Guidepoint itself evolved out of Sebag’s questions about how to fulfill his personal interests and professional passions. While finishing a PhD in organic chemistry at Northeastern University, he decided to go to law school. “I enjoyed chemistry, but I knew it wasn’t a career for me. With law school, I planned to embark on a whole new career,” he explains.
“I’m a risk-taker. So, I decided to start my own business in 2001, right after 9/11. My timing was horrible. But at the same time, it was the right time. I realized there is no good time to make a change, so I just went for it.” —Albert Sebag ’99
After graduating from BC Law, Sebag joined Kenyon and Kenyon in New York as a patent litigator. But the fit wasn’t quite right. “I’m a risk-taker, he says, “so, I decided to start my own business in 2001, right after 9/11. My timing was horrible. But at the same time, it was the right time. I realized there is no good time to make a change, so I just went for it.”

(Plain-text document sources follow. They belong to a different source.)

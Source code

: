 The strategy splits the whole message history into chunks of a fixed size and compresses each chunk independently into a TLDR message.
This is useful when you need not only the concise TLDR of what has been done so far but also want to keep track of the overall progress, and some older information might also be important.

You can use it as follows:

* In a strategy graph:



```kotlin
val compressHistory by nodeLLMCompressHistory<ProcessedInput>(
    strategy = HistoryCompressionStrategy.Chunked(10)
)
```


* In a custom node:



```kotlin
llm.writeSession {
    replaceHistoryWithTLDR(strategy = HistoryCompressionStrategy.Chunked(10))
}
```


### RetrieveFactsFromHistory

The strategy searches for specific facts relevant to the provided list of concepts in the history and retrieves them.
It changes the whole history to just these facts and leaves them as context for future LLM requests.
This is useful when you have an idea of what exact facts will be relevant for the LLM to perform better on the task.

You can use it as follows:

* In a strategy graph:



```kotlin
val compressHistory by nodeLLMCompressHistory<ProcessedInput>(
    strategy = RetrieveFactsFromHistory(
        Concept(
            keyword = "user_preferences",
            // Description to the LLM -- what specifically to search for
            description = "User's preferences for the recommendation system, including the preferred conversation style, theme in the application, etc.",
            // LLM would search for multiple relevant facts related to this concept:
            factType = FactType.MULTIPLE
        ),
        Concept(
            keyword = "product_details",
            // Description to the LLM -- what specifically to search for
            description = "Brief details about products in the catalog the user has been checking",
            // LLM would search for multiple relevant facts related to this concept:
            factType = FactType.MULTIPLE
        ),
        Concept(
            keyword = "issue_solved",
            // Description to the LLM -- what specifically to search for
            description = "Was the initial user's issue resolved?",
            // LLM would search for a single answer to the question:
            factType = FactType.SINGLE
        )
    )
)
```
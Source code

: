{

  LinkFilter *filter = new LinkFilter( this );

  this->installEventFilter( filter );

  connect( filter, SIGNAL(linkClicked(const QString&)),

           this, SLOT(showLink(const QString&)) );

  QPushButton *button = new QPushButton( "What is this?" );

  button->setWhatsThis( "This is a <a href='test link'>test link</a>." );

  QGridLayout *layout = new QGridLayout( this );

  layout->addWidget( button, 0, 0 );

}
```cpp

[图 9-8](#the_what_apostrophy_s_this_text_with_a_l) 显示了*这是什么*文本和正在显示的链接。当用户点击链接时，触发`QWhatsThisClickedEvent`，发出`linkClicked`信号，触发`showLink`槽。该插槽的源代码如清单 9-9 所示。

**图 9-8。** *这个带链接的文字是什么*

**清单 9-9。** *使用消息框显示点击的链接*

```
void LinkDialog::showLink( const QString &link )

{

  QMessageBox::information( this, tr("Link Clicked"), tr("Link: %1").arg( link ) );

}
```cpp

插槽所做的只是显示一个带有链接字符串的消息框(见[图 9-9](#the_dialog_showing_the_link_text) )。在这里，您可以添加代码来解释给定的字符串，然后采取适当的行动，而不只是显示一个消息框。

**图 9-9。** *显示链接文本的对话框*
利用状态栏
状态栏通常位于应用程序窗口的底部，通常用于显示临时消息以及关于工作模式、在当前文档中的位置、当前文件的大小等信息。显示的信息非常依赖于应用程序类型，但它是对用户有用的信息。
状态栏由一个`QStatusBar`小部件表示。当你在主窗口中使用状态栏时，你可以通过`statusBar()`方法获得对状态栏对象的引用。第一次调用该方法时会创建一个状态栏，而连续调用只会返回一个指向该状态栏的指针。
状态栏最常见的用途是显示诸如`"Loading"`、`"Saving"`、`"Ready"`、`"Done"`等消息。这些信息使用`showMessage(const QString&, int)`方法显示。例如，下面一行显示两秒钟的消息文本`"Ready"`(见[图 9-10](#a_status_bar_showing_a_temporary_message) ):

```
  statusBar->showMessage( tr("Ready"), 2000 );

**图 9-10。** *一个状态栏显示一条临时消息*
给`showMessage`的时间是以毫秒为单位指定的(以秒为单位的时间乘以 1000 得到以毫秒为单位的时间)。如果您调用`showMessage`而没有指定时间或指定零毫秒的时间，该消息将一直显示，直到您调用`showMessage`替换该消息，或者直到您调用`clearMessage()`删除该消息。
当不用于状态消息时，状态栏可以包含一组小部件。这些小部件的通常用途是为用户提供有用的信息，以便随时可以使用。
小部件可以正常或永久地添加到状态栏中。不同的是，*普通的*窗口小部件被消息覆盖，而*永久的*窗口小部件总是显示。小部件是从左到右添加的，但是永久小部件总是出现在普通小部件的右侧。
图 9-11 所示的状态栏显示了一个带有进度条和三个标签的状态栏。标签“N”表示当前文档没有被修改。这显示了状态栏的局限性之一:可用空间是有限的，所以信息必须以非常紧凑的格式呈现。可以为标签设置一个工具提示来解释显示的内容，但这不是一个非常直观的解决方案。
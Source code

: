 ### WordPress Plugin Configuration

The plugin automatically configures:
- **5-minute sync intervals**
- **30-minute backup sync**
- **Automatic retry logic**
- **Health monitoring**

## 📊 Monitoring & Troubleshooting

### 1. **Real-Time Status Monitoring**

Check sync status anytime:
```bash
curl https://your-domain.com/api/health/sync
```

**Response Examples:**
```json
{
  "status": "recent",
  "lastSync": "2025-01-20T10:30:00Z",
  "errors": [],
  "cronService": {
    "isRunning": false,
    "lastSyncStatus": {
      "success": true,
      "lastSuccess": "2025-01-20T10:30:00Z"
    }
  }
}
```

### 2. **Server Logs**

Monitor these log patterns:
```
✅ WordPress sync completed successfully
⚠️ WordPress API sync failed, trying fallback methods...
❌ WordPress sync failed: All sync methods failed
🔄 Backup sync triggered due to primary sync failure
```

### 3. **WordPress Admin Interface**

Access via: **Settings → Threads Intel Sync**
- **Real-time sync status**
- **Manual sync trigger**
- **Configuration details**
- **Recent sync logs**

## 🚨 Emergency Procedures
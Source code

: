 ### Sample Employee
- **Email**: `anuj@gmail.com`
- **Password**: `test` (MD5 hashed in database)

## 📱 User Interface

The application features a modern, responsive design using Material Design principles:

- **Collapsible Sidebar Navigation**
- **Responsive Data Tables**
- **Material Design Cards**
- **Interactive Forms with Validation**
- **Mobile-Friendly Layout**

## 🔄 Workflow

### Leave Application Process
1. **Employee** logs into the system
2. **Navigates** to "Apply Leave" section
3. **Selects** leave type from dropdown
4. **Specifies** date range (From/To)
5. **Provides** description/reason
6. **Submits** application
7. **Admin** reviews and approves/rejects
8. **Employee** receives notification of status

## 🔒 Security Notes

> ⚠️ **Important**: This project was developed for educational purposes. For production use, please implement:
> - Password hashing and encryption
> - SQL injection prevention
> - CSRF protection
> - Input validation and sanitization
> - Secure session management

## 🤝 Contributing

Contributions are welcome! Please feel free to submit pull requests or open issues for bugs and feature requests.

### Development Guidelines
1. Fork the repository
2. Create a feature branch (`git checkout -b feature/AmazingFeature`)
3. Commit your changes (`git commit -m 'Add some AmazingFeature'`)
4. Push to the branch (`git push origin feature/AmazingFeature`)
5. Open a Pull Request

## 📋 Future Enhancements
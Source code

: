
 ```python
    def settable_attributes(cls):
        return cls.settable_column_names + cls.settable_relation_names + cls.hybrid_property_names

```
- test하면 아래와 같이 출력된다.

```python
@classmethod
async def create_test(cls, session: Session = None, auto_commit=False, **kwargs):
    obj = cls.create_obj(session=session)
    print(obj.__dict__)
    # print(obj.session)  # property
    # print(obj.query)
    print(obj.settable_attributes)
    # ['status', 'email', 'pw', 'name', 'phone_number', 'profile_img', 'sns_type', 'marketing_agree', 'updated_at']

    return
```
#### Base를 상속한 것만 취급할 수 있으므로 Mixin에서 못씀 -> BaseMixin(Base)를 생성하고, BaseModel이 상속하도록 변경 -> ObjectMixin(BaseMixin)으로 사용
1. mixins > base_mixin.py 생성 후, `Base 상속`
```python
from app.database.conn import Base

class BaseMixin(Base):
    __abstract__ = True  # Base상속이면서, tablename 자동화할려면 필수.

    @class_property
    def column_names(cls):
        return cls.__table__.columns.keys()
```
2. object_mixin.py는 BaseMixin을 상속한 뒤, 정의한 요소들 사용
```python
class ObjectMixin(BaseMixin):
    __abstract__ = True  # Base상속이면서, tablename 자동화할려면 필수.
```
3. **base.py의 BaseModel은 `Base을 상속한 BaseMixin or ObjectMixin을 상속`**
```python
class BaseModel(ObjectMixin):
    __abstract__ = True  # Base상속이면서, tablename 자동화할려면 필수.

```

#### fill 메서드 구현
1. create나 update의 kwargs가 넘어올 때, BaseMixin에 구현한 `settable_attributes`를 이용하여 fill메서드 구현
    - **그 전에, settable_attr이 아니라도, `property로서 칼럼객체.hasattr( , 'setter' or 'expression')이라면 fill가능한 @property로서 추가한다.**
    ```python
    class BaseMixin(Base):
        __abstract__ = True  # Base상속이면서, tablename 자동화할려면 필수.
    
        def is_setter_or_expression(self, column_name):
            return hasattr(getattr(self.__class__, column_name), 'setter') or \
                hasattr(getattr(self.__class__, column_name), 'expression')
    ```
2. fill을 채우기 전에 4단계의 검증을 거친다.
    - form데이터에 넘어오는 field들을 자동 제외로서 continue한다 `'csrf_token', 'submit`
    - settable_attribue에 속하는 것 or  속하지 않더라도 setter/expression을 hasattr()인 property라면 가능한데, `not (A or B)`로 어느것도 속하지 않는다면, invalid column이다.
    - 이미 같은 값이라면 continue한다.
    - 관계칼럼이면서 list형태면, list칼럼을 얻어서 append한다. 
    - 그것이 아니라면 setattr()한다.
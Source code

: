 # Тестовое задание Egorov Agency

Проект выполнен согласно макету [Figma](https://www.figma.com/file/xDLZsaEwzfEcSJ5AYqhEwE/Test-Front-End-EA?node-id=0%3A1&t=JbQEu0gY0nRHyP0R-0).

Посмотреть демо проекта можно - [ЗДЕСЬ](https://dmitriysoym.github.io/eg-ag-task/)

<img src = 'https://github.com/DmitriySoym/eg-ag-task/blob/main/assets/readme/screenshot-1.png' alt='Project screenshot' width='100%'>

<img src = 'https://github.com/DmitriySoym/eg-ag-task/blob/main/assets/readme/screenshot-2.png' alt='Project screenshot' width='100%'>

The company Sebag founded, Cancer Advisors, capitalized on the relatively new concept of using the internet for health research. “My focus was on compiling a database of clinical trials for cancer. Because of the way the health-care system was built, doctors wouldn’t send patients to other hospitals. So, people became more proactive in searching for where else they could find new treatments.”
While the concept was innovative, Sebag was unable to secure financing to stay afloat. But the concept did catch the eye of financial firms looking to invest in experimental drugs. “They were willing to pay for this information, so I decided to pivot,” he recalls.
Thus, Guidepoint was born. Sebag’s background in science and law is one of Guidepoint’s major selling points because the company ensures compliance. “People want to go through a platform like ours because we have educated the people in our database about confidentiality,” he says.
As Guidepoint evolves, it’s clear that Sebag’s inquisitive nature—“after all, chemistry is about interactions that create change,” he says—will continue to direct his professional roadmap. “I wanted to do something that didn’t feel like a job. Some people are risk averse, whereas for me taking risks is second nature. I just had a wholehearted belief that I could put my mind to something I was passionate about and get it done.”